Les préjugés sur le genre et la sexualité ont également créé de sérieux obstacles pour les personnes qui tentent d’accéder aux soins de santé génésique. Les personnes transgenres peuvent se voir refuser des soins de santé ou risquer la violence et la stigmatisation si le marqueur de genre figurant sur leur pièce d’identité ne correspond pas à leur présentation ou à leur identité de genre.

Pourquoi les communautés LGBTI ont-elles été si longtemps négligées dans le domaine de la santé mondiale ? Dans de nombreux cas, il s’agit de financement et de la manière dont les fonds de développement internationaux sont segmentés par secteur.

Par exemple, il semble naturel que le planning familial et les programmes de lutte contre le VIH soient liés et interconnectés, mais en réalité, il existe d’énormes infrastructures mondiales construites autour du planning familial, de la santé des femmes et du VIH qui les maintiennent séparés. Du point de vue d’une personne qui se fait soigner dans un centre de santé communautaire, il n’y a aucune raison pour que ces services soient déconnectés, et les séparer ne ferait que semer la confusion.

La faiblesse est ici structurelle et provient de la séparation artificielle de questions humaines interdépendantes : pour les services de planning familial, vous passez par la porte de droite ; pour les soins liés au VIH, vous passez par la porte de gauche. La séparation entre les “soins de santé pour les femmes” et les “soins de santé pour les LGBTI” présente les mêmes défauts, isolant les personnes de l’ensemble de leurs besoins en matière de soins de santé et exacerbant la stigmatisation en segmentant des populations dont les identités sont multiples et se chevauchent.
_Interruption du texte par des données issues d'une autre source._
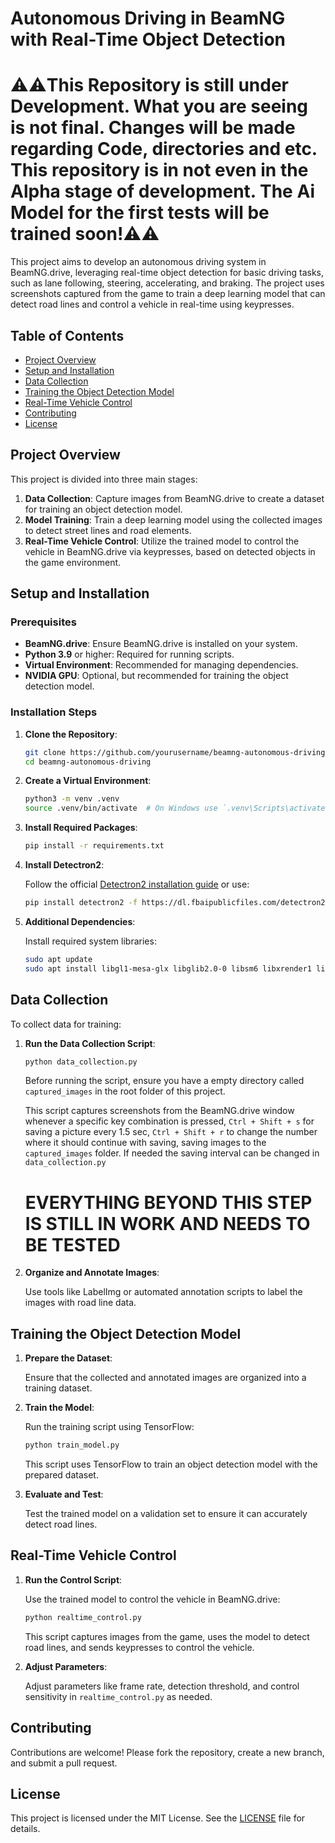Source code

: # Autonomous Driving in BeamNG with Real-Time Object Detection

# ⚠️⚠️This Repository is still under Development. What you are seeing is not final. Changes will be made regarding Code, directories and etc. This repository is in not even in the Alpha stage of development. The Ai Model for the first tests will be trained soon!⚠️⚠️

This project aims to develop an autonomous driving system in BeamNG.drive, leveraging real-time object detection for basic driving tasks, such as lane following, steering, accelerating, and braking. The project uses screenshots captured from the game to train a deep learning model that can detect road lines and control a vehicle in real-time using keypresses.

## Table of Contents

- [Project Overview](#project-overview)
- [Setup and Installation](#setup-and-installation)
- [Data Collection](#data-collection)
- [Training the Object Detection Model](#training-the-object-detection-model)
- [Real-Time Vehicle Control](#real-time-vehicle-control)
- [Contributing](#contributing)
- [License](#license)

## Project Overview

This project is divided into three main stages:

1. **Data Collection**: Capture images from BeamNG.drive to create a dataset for training an object detection model.
2. **Model Training**: Train a deep learning model using the collected images to detect street lines and road elements.
3. **Real-Time Vehicle Control**: Utilize the trained model to control the vehicle in BeamNG.drive via keypresses, based on detected objects in the game environment.

## Setup and Installation

### Prerequisites

- **BeamNG.drive**: Ensure BeamNG.drive is installed on your system.
- **Python 3.9** or higher: Required for running scripts.
- **Virtual Environment**: Recommended for managing dependencies.
- **NVIDIA GPU**: Optional, but recommended for training the object detection model.

### Installation Steps

1. **Clone the Repository**:

   ```bash
   git clone https://github.com/yourusername/beamng-autonomous-driving.git
   cd beamng-autonomous-driving
   ```

2. **Create a Virtual Environment**:

   ```bash
   python3 -m venv .venv
   source .venv/bin/activate  # On Windows use `.venv\Scripts\activate`
   ```

3. **Install Required Packages**:

   ```bash
   pip install -r requirements.txt
   ```

4. **Install Detectron2**:

   Follow the official [Detectron2 installation guide](https://detectron2.readthedocs.io/en/latest/tutorials/install.html) or use:

   ```bash
   pip install detectron2 -f https://dl.fbaipublicfiles.com/detectron2/wheels/cu118/torch2.0/index.html
   ```

5. **Additional Dependencies**:

   Install required system libraries:

   ```bash
   sudo apt update
   sudo apt install libgl1-mesa-glx libglib2.0-0 libsm6 libxrender1 libxext6
   ```

## Data Collection

To collect data for training:

1. **Run the Data Collection Script**:

   ```bash
   python data_collection.py
   ```
   Before running the script, ensure you have a empty directory called `captured_images` in the root folder of this project.

   This script captures screenshots from the BeamNG.drive window whenever a specific key combination is pressed, `Ctrl + Shift + s` for saving a picture every 1.5 sec,  `Ctrl + Shift + r` to change the number where it should continue with saving, saving images to the `captured_images` folder.
   If needed the saving interval can be changed in `data_collection.py`

   # EVERYTHING BEYOND THIS STEP IS STILL IN WORK AND NEEDS TO BE TESTED

3. **Organize and Annotate Images**:

   Use tools like LabelImg or automated annotation scripts to label the images with road line data.

## Training the Object Detection Model

1. **Prepare the Dataset**:

   Ensure that the collected and annotated images are organized into a training dataset.

2. **Train the Model**:

   Run the training script using TensorFlow:

   ```bash
   python train_model.py
   ```

   This script uses TensorFlow to train an object detection model with the prepared dataset.

3. **Evaluate and Test**:

   Test the trained model on a validation set to ensure it can accurately detect road lines.

## Real-Time Vehicle Control

1. **Run the Control Script**:

   Use the trained model to control the vehicle in BeamNG.drive:

   ```bash
   python realtime_control.py
   ```

   This script captures images from the game, uses the model to detect road lines, and sends keypresses to control the vehicle.

2. **Adjust Parameters**:

   Adjust parameters like frame rate, detection threshold, and control sensitivity in `realtime_control.py` as needed.

## Contributing

Contributions are welcome! Please fork the repository, create a new branch, and submit a pull request.

## License

This project is licensed under the MIT License. See the [LICENSE](LICENSE) file for details.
Les énormes infrastructures mises en place par les institutions mondiales et les donateurs sont conçues pour améliorer la planification familiale, la santé des femmes et les résultats en matière de VIH, mais elles n’accordent qu’une attention limitée aux préférences exprimées par les bénéficiaires visés, s’en remettant plutôt à des “experts mondiaux” pour déterminer les approches optimales permettant d’accroître la prévalence des contraceptifs modernes et l’utilisation des préservatifs, et de réduire la morbidité et la mortalité maternelles et infantiles. Cette approche “descendante” est de plus en plus rejetée, les pays exigeant que leurs voix et leurs points de vue soient reconnus et validés

Au FP2030, nous nous efforçons de démanteler les structures de pouvoir qui excluent certains groupes et de mieux répartir le pouvoir entre nos divers partenaires. À l’avenir, nous continuerons à mettre l’accent sur les femmes et les filles, mais nous serons également une plateforme de rassemblement pour garantir la planification familiale pour tous, en comprenant que la question de savoir si et quand avoir des enfants ou non concerne tout le monde, quel que soit l’âge, les personnes que l’on aime ou la façon dont on s’identifie.